Required Qualifications:
4+ years of experience in a network management-related role handling network providers with accountability for business results
2+ years of experience with provider contracting including development of product pricing and utilizing financial modeling in making rate decisions
Proven knowledge of various rate methodologies such as bundle/case rate methodology, drug pricing, Medicare Resource Based Relative Value System (RBRVS), DRGs, etc.
Proven knowledge of Medicare and Medicaid regulations
Intermediate to advanced level of proficiency with MS Excel
Ability to travel up to 10%
Preferred Qualifications:
Familiarity with government pricing and coding
Familiarity with high-cost drug pricing and coding
Cellular therapy or complex condition provider contracting
Proven excellent verbal and written communication skills; ability to speak clearly and concisely, conveying complex or technical information in a manner that others can understand, as well as ability to understand and interpret complex information form others, including but not limited to reimbursement policy standards
*All employees working remotely will be required to adhere to UnitedHealth Group’s Telecommuter Policy
Pay is based on several factors including but not limited to local labor markets, education, work experience, certifications, etc. In addition to your salary, we offer benefits such as, a comprehensive benefits package, incentive and recognition programs, equity stock purchase and 401k contribution (all benefits re subject to eligibility requirements). No matter where or when you begin a career with us, you’ll find a far-reaching choice of benefits and incentives. The salary for this role will range from $89,800 to $160,600 annually based on full-time employment. We comply with all minimum wage laws as applicable.

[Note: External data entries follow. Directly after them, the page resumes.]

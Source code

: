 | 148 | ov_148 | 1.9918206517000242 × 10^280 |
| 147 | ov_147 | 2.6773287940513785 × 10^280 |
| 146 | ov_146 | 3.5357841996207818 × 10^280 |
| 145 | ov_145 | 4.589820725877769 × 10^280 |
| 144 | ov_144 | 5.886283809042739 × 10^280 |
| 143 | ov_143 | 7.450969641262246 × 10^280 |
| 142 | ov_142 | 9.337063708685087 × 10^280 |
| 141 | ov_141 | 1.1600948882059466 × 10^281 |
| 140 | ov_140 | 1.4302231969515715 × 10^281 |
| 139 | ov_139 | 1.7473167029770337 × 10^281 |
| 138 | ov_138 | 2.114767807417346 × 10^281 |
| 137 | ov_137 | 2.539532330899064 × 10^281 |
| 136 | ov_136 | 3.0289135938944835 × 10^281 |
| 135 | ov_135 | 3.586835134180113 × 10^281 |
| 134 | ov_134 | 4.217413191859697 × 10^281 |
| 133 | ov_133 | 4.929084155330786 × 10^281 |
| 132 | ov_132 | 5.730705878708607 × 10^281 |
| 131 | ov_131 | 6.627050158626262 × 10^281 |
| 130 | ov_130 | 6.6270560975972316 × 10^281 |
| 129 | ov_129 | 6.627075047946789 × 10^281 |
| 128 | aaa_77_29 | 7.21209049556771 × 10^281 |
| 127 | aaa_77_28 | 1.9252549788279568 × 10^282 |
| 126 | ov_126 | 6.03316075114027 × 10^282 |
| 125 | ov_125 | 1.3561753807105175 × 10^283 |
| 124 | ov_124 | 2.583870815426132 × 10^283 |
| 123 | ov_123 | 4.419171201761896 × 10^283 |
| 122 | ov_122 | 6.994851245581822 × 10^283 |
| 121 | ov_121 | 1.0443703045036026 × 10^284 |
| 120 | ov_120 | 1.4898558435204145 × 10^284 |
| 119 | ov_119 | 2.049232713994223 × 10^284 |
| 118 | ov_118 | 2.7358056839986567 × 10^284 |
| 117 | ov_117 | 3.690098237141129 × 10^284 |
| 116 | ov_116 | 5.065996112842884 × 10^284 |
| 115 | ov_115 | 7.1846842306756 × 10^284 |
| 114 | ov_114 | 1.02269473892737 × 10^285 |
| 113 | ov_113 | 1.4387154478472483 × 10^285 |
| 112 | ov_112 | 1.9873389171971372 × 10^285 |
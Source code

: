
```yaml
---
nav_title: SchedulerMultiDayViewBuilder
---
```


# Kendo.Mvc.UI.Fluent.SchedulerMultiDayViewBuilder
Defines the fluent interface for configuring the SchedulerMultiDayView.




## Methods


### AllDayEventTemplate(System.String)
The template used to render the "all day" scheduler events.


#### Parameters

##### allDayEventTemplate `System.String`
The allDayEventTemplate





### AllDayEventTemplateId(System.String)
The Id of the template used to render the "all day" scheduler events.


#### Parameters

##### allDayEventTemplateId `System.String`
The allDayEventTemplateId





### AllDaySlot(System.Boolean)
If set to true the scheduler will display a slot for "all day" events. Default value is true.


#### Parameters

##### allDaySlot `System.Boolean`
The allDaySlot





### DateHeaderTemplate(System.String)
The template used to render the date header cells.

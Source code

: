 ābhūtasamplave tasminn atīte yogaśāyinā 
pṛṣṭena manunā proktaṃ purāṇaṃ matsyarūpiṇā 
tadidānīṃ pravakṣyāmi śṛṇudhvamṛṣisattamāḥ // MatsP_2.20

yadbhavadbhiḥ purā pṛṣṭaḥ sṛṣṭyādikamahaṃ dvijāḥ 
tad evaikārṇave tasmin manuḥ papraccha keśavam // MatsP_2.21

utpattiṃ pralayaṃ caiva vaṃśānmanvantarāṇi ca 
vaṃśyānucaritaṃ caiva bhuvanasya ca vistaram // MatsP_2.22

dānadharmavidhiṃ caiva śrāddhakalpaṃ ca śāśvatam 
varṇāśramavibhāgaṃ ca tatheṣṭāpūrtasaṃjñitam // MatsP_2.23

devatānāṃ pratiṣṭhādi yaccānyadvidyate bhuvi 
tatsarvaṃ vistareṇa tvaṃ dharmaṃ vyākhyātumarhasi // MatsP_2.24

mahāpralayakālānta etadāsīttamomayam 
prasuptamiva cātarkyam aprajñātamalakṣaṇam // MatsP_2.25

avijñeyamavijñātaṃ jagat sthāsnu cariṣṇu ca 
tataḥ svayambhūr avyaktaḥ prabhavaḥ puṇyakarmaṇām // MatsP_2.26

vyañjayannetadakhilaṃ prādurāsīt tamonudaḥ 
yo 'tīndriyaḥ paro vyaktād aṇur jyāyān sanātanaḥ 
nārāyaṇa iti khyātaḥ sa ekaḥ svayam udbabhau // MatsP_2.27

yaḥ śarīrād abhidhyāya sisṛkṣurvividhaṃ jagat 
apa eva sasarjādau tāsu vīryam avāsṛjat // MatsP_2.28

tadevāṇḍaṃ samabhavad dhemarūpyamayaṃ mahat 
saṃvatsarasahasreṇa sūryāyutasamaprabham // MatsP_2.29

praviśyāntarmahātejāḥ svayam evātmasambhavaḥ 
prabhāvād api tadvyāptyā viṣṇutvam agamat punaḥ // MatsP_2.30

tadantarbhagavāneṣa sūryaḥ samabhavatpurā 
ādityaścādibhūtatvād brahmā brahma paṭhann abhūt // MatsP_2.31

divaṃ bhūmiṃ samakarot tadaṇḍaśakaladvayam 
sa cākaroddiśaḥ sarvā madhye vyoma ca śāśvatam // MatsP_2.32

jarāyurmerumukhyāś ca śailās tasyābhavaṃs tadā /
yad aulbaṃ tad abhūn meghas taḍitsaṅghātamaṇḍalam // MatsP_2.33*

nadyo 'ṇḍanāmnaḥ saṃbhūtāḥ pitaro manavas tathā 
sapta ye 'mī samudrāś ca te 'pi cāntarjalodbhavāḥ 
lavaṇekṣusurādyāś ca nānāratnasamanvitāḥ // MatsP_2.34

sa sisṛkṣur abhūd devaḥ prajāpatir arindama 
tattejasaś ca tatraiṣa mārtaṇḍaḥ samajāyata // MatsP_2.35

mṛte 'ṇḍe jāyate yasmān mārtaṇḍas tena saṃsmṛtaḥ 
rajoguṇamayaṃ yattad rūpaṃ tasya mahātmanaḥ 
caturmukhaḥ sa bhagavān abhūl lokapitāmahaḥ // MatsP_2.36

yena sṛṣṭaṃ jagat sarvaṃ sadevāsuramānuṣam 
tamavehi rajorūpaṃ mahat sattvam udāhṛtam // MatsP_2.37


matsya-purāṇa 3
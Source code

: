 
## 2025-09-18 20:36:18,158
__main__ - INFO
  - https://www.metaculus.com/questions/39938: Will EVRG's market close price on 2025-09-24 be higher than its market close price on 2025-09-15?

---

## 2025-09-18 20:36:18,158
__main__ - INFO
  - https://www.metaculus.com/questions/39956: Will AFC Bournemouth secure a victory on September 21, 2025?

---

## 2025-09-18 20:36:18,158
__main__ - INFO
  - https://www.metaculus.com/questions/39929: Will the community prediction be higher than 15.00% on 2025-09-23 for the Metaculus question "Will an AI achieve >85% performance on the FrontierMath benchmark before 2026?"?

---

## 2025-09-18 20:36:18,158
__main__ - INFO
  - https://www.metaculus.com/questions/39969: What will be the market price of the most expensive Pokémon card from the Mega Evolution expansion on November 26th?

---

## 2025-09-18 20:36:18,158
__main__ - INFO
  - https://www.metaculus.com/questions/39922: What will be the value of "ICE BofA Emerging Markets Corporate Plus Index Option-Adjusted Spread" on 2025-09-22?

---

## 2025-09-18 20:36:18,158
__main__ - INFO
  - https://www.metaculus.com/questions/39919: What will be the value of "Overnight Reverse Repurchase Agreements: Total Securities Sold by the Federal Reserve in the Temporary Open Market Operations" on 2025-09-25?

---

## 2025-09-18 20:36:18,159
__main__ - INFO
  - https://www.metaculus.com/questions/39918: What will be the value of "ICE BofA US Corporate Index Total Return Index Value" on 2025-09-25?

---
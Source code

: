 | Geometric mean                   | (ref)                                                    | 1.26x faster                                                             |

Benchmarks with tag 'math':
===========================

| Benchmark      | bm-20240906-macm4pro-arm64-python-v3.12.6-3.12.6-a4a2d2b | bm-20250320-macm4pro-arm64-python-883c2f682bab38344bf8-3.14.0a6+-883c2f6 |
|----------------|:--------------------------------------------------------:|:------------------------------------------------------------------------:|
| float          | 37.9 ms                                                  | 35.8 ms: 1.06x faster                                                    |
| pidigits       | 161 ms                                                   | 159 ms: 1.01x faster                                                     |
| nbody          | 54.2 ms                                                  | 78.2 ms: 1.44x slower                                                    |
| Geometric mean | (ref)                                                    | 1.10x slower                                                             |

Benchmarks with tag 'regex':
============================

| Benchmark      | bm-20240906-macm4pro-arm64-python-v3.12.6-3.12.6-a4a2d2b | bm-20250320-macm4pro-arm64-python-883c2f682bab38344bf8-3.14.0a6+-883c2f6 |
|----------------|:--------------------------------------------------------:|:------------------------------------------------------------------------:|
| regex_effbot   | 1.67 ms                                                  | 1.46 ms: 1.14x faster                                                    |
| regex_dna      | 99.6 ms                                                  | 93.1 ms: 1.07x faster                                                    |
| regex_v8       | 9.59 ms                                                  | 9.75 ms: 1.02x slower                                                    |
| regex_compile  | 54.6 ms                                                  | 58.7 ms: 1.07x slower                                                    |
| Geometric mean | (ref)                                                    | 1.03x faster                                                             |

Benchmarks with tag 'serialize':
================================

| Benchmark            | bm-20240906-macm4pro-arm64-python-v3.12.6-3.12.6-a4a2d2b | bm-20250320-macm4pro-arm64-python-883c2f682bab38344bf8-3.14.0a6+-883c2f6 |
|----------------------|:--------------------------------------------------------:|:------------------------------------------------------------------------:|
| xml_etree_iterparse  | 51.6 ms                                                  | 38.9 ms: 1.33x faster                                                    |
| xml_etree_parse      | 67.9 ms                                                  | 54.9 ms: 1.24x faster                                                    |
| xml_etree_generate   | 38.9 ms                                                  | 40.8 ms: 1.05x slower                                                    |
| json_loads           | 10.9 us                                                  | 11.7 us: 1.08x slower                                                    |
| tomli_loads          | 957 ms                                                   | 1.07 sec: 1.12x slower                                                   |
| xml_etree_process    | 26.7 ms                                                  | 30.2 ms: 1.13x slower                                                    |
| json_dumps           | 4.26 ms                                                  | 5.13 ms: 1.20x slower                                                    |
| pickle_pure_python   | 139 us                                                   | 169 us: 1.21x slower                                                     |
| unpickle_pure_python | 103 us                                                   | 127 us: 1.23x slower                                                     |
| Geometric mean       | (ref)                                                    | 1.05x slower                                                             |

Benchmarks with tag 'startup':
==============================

Application Deadline: This will be posted for a minimum of 2 business days or until a sufficient candidate pool has been collected. Job posting may come down early due to volume of applicants.
At UnitedHealth Group, our mission is to help people live healthier lives and make the health system work better for everyone. We believe everyone–of every race, gender, sexuality, age, location and income–deserves the opportunity to live their healthiest life. Today, however, there are still far too many barriers to good health which are disproportionately experienced by people of color, historically marginalized groups and those with lower incomes. We are committed to mitigating our impact on the environment and enabling and delivering equitable care that addresses health disparities and improves health outcomes – an enterprise priority reflected in our mission.
UnitedHealth Group is an Equal Employment Opportunity employer under applicable law and qualified applicants will receive consideration for employment without regard to race, national origin, religion, age, color, sex, sexual orientation, gender identity, disability, or protected veteran status, or any other characteristic protected by local, state, or federal laws, rules, or regulations.
UnitedHealth Group is a drug-free workplace. Candidates are required to pass a drug test before beginning employment.